To do: If a line in the records below holds the word "może", copy it.

Dataset:
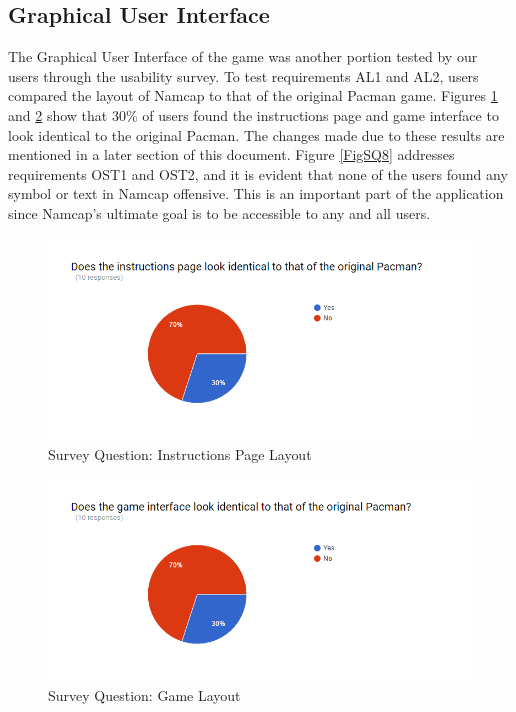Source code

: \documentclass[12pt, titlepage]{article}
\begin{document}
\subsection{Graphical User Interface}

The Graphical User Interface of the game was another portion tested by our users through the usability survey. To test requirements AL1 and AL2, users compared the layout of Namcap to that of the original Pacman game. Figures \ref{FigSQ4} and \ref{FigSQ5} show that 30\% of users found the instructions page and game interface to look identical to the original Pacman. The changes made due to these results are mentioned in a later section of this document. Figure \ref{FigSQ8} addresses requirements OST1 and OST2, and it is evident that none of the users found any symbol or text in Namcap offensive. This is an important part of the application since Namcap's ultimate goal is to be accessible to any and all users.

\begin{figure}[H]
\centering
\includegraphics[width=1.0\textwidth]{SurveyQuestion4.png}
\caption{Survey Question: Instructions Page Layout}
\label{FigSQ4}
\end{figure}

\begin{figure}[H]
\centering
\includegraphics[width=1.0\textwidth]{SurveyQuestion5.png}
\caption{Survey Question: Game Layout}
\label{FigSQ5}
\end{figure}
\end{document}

---

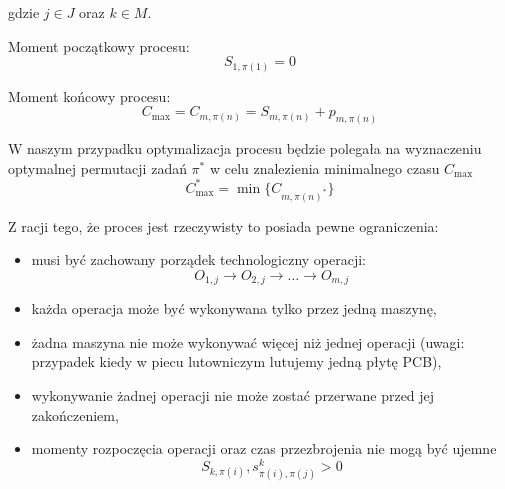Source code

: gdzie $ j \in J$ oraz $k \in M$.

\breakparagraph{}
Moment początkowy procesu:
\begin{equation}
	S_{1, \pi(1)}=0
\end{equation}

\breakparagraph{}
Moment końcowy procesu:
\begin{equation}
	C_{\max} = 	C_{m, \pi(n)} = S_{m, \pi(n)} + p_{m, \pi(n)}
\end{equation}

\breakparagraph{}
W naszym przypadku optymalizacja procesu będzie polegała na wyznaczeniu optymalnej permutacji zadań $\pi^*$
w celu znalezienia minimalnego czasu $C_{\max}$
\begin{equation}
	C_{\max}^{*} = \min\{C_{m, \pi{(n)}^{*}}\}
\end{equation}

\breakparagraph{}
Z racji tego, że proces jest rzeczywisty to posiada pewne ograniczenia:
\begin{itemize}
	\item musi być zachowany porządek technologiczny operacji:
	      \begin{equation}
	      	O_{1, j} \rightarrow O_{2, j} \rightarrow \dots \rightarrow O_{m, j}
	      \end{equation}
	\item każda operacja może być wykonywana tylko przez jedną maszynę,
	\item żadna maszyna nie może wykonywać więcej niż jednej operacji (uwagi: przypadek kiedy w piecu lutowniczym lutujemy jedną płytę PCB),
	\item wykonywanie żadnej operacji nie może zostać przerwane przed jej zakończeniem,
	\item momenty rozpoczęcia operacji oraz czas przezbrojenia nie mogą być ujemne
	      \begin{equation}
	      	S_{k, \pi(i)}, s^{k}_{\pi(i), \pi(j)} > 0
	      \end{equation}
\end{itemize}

Answer:
	\item każda operacja może być wykonywana tylko przez jedną maszynę,
	\item żadna maszyna nie może wykonywać więcej niż jednej operacji (uwagi: przypadek kiedy w piecu lutowniczym lutujemy jedną płytę PCB),
	\item wykonywanie żadnej operacji nie może zostać przerwane przed jej zakończeniem,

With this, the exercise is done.